I'll expand on it this way. Say you had the monthly temperatures for every month of the past 10,000 years. Until recently (probably) the hottest time of all was around 7,000 to 8,000 years ago. If you looked back, for any month up to around 1970 (or even later) it was probably hotter 8,000 years ago. That would mean that the last time there would have been a string of "hottest months" on record, was probably around 8,000 years ago. Until now. Now it's probably hotter than then.

Even if not, it's probably the hottest it's been for at least 7,000 years.

Therefore in the entire record, there's probably not been a string of 8 hottest months (out of the Holocene) for at least 7,000 years, until now.

Sou said...

Thanks Dave, fixed now :)

D.C.Petterson said...

I think Sou meant it is the first month out of the last seven to be less than a full degree above the 1951-1980 average.

Layzej said...

Got it. Thanks!

Anonymous said...

Please explain: How isn't the first and the last diagram contradicting one another?

Sou said...

The first chart is just the month of May each year.

The last chart is the average for the year to the end of each month on the horizontal (x) axis. For each year, the first point is just January, the second point is the average of January and February, the third point is the average of January to March, the fourth point is the average of January to April ... and so on to the last point.

The last point for every year except this one is the average for the year to December. This year only goes to May, so it's the average for the year to May - ie the average of Jan, Feb, March, April and May for 2016.

Greg Charles said...

Also, there are only seven months left this year, not eight. Great article though! I'm amazed how fast Sou can pull all this information together.

Sou said...

Thanks, Greg - and good catch :) (Fixed)

grindupBaker said...

I agree. 2015/16 must be higher GMST than so-yesterday so-called Holocene Optimum 8,000 years ago. Our next exciting goal is Eemian Optimum 133,000 years ago. Go team !

Sheldon Walker said...

Sou,

I told you last month that there was a run of 9 (yes, nine) hottest months in a row from January 1944 to September 1944. This happened about 73 years ago, nothing like the 7,000 years that you are claiming.

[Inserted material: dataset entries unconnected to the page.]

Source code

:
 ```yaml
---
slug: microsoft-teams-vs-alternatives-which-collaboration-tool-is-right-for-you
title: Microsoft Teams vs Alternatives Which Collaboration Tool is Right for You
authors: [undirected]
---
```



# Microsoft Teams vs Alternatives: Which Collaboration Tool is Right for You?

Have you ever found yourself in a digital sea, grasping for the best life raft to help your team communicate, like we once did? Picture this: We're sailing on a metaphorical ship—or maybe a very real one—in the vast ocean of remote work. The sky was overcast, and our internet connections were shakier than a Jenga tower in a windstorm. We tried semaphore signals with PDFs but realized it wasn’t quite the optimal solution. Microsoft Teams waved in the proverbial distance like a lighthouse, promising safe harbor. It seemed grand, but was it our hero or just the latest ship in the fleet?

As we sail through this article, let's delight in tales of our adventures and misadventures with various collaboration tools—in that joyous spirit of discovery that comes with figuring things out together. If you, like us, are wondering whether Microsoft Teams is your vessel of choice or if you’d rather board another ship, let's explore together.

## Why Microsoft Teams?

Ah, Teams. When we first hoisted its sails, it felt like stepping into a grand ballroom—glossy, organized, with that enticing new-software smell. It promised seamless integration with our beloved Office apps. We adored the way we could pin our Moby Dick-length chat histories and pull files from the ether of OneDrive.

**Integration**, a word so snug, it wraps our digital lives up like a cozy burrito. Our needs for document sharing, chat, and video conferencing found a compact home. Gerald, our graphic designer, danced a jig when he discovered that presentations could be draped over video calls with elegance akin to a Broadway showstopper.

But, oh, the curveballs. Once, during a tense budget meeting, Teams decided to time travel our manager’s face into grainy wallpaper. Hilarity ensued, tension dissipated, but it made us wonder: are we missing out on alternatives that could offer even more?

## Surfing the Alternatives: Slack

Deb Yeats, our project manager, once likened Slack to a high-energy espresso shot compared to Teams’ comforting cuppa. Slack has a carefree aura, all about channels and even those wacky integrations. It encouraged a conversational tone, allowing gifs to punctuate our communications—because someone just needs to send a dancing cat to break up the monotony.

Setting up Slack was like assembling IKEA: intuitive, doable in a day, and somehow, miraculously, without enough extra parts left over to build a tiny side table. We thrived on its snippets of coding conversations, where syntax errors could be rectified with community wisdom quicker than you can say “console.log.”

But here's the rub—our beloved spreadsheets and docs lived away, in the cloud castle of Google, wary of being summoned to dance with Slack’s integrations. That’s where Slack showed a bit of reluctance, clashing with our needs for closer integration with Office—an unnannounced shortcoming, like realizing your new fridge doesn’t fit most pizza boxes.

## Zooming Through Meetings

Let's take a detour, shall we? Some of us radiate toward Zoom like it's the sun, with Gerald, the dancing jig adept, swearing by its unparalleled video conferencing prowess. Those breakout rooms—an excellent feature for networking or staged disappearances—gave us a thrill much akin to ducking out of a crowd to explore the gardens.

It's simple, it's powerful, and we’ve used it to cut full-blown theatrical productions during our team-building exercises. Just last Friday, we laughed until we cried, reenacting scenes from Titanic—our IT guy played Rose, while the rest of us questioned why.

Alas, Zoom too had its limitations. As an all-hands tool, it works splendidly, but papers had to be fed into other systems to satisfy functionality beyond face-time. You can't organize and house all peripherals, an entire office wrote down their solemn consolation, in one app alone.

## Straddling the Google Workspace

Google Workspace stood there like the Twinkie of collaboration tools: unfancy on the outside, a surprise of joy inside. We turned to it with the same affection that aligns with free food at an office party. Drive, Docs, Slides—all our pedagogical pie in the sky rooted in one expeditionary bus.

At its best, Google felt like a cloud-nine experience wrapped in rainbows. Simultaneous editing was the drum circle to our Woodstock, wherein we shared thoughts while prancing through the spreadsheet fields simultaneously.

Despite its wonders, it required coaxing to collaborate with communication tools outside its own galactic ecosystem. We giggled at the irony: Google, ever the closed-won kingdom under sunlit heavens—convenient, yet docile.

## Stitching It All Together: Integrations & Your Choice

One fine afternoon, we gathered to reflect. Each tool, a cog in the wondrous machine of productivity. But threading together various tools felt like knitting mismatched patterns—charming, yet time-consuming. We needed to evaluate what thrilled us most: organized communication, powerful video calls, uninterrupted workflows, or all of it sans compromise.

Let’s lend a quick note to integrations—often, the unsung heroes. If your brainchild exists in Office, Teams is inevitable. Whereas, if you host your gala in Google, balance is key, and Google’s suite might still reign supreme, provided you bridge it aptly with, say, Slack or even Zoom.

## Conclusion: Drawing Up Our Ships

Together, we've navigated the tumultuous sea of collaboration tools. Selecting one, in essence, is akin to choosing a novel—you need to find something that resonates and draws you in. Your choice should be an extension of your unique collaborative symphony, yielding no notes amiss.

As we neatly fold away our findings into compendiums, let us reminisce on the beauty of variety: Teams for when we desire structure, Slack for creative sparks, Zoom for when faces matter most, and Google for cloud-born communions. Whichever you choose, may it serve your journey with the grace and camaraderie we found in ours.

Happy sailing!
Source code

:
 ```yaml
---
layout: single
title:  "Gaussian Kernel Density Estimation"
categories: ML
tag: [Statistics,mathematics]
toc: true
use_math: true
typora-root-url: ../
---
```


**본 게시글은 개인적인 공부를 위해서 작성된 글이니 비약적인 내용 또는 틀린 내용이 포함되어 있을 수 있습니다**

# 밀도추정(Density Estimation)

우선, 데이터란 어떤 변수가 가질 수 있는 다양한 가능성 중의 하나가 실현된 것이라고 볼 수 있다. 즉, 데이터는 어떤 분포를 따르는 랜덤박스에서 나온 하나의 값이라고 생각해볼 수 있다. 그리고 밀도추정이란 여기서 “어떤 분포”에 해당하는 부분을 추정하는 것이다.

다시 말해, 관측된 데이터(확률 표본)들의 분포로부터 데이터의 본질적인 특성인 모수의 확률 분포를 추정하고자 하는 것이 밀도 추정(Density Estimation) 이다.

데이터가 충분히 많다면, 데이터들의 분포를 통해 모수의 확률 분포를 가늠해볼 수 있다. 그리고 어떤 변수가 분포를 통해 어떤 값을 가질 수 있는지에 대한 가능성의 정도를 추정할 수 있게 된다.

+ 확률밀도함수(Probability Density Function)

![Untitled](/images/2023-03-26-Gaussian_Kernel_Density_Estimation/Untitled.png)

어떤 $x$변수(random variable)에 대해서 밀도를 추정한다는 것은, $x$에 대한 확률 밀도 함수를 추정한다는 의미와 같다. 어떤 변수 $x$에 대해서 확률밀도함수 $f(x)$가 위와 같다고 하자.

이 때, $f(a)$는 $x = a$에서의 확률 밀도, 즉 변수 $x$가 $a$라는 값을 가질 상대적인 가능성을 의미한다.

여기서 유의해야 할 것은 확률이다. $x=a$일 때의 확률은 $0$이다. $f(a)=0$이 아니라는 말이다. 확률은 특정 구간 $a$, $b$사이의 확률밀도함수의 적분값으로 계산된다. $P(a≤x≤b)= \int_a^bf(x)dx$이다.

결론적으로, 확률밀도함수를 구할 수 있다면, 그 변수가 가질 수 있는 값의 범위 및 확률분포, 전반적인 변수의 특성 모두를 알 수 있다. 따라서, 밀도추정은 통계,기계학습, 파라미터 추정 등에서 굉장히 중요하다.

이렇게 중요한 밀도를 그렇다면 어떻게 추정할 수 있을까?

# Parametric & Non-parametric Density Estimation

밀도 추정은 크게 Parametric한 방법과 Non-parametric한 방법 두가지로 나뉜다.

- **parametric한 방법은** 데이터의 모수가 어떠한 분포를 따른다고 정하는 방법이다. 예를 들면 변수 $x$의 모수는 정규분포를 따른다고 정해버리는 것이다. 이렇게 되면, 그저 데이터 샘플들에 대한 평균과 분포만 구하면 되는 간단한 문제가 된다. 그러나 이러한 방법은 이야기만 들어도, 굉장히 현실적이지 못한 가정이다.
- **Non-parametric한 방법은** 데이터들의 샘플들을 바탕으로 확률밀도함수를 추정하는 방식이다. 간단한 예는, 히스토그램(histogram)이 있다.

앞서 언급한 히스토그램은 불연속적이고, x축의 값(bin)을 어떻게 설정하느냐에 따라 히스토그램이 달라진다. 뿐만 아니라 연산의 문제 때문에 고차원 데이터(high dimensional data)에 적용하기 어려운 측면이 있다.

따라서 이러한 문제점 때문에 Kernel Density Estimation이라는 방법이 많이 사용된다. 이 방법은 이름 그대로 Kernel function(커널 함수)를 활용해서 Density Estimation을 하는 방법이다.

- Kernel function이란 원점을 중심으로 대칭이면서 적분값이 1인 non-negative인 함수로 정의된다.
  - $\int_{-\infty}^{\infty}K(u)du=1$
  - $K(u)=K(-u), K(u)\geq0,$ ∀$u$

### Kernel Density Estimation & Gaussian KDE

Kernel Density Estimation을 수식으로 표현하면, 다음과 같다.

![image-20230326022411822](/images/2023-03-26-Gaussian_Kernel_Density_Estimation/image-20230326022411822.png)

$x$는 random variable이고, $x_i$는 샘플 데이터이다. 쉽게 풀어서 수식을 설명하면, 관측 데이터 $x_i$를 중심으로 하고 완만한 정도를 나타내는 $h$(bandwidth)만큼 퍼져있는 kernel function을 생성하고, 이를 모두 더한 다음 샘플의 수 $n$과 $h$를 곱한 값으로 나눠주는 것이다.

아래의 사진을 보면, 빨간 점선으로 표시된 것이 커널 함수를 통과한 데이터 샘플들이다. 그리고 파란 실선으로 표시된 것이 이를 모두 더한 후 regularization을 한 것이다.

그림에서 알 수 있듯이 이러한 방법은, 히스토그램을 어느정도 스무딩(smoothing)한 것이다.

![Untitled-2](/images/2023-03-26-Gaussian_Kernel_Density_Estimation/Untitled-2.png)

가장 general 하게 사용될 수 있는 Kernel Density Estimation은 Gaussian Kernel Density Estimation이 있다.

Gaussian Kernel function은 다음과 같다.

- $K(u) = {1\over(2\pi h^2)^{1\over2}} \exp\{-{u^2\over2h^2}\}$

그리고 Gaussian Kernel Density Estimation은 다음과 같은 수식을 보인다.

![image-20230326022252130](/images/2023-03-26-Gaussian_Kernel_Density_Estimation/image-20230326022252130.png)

The December before this run of 9 months was not a record month. But the October and November just before that were also record months. So the were 11 record months in a 12 month period.

Sou said...

That was diligent sleuthing on your part, Sheldon. Thing is, as I wrote above and said to you at the time, the temperatures pre-1950 were most certainly eclipsed by higher temperatures between 7000 years ago and now. Therefore they would not have constituted a run of "hottest" looking back over that period. By contrast, it would be much less likely that in the past 7,000 years there has been a run of months with hotter temperatures than those we've just seen.

Sou said...

Two more points are worth making as well.

The sea surface temperatures in WWII are not all that reliable, in that it is difficult to calibrate them with sea surface temperature before and after. (The wartime vessels were fewer and constructed differently.) There is an unusual hike around that time for which there isn't an explanation AFAIK, other than that.

The other point is that the earlier you are in the instrumental record, the more likely it is that you'll have records broken - both high and low.

Those two points aren't relevant to the 7000 year record I'm talking about. I just thought they were worth adding:)

Tadaaa said...

Figures 1 & 2 seem to illustrate Sheldons point quite, well at least graphically speaking

But, to me they do an even better job of showing how ridulous it is too

Harry Twinotter said...

It doesn't look like Sheldon Walker read Sou's answer from May 2016.

Hautbois said...

In terms of consecutive record-breaking months in this GISTemp dataset (LOTI), 1997-98 had 6 in a row (Sep-Feb), then a month off (March 1990 was warmer), then another 5 months in a row (Apr-Aug).

For 2015-16 to hit 9 in a row, June's anomaly would need to exceed 0.78, and then for 10 in a row August must be >0.74...moderate likelihood for those maybe? 11 or 12 months in a row seem much less likely though: September would need to be >0.81 (Sep 2014) and October >0.90 (Oct 2014).